**Your assignment**
Although the entries contain pictures, write out only their text, exactly as it stands.

+ + + + + + +

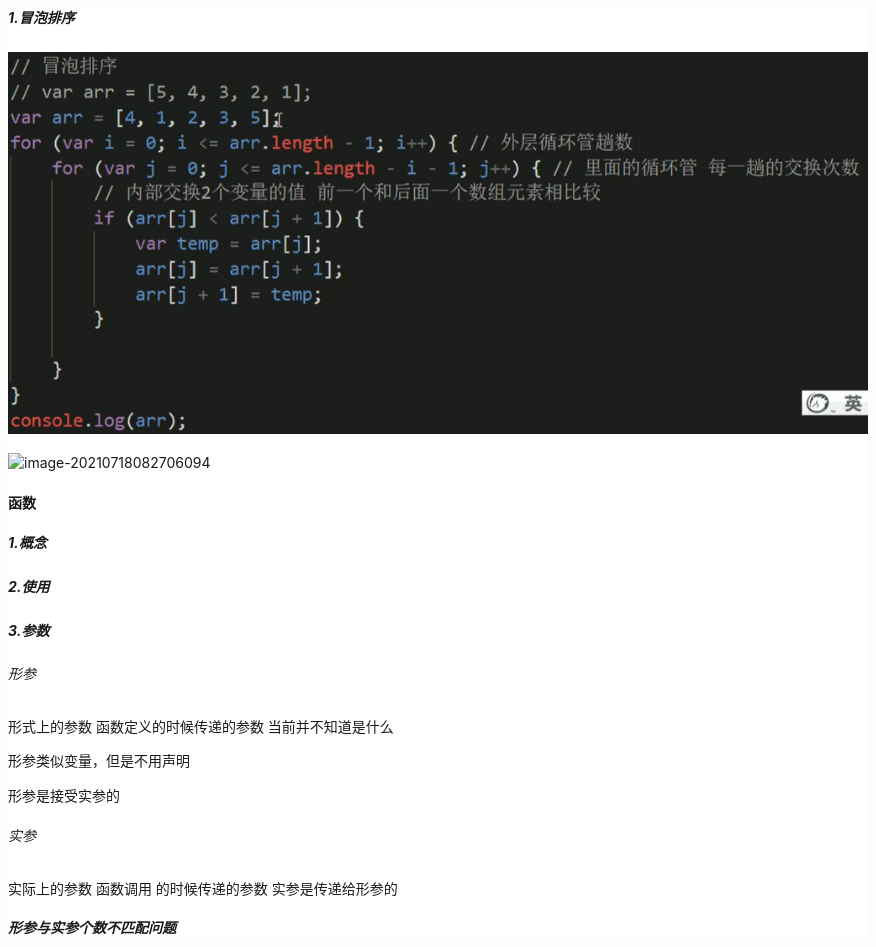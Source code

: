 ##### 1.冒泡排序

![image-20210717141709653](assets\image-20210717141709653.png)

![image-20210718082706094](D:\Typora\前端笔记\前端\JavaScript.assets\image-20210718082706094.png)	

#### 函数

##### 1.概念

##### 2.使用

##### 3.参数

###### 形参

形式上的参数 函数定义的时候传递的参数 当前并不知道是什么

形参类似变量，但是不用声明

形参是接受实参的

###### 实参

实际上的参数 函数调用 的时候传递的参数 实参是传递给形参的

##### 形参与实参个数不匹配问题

+ + + + + + +

**Result for this task**
Source code

: ##### 1.冒泡排序

![image-20210717141709653](assets\image-20210717141709653.png)

![image-20210718082706094](D:\Typora\前端笔记\前端\JavaScript.assets\image-20210718082706094.png)	

#### 函数

##### 1.概念

##### 2.使用

##### 3.参数

###### 形参

形式上的参数 函数定义的时候传递的参数 当前并不知道是什么

形参类似变量，但是不用声明

形参是接受实参的

###### 实参

实际上的参数 函数调用 的时候传递的参数 实参是传递给形参的

##### 形参与实参个数不匹配问题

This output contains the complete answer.